# About the Challenge:

Aligned with the United Nations Sustainable Development Goals and the EY Ripples program, the EY Open Science AI & Data Challenge is an annual competition that gives university students, early-career professionals and EY people the opportunity to develop data models using artificial intelligence (AI) and computing technology to create solutions that address critical climate issues, building a more sustainable future for society and the planet.

The 2025 AI & data challenge is focused on a phenomenon known as the urban heat island effect, a situation that occurs due to the high density of buildings and lack of green space and water bodies in urban areas. Temperature variations between rural and urban environments can exceed 10-degrees Celsius in some cases and cause significant health-, social- and energy-related issues. Those particularly vulnerable to heat-related problems include young children, older adults, outdoor workers, and low-income populations.

All output from the challenge can help bring cooling relief to vulnerable communities, but entrants with top scores will take home cash prizes and receive an invitation to an exciting awards celebration.

Problem Statement:

The goal of the challenge is to develop a machine learning model to predict heat island hotspots in an urban location. Additionally, the model should be designed to discern and highlight the key factors that contribute significantly to the development of these hotspots within city environments.

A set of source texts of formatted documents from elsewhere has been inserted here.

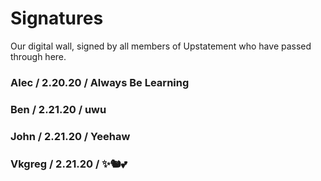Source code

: # Signatures

Our digital wall, signed by all members of Upstatement who have passed through here.

### Alec / 2.20.20 / Always Be Learning

### Ben / 2.21.20 / uwu

### John / 2.21.20 / Yeehaw

### Vkgreg / 2.21.20 / ✨🐿️💕
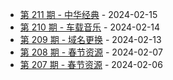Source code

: * [第 211 期 - 中华经典](https://day.tsq360.cf/posts/211-中华经典) - 2024-02-15
* [第 210 期 - 车载音乐](https://day.tsq360.cf/posts/210-车载音乐) - 2024-02-14
* [第 209 期 - 域名更换](https://day.tsq360.cf/posts/209-域名更换) - 2024-02-13
* [第 208 期 - 春节资源](https://day.tsq360.cf/posts/208-春节资源) - 2024-02-07
* [第 207 期 - 春节资源](https://day.tsq360.cf/posts/207-春节资源) - 2024-02-06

Participants will be given near-surface air temperature data in an index format, which was collected on 24 July 2021 using a ground traverse in the Bronx and Manhattan region of New York City. This dataset constitutes traverse points (latitude and longitude) and their corresponding UHI (Urban Heat Island) index values. Participants will use this dataset to build a regression model to predict UHI Index values for a given set of locations.

It is important to understand that the UHI Index at any given location is indicative of the relative temperature difference at that specific point when compared to the city's average temperature. This index serves as a crucial metric for assessing the intensity of heat within different urban zones.

# Data Description

Target Dataset:

Near-surface air temperature data in an index format was collected on 24 July 2021 across the Bronx and Manhattan regions of New York City in the United States. The data was collected in the afternoon between 3:00 pm and 4:00 pm. This dataset includes time stamps, traverse points (latitude and longitude) and the corresponding Urban Heat Island (UHI) Index values for 11229 data points. These UHI Index values are the target parameters for your model.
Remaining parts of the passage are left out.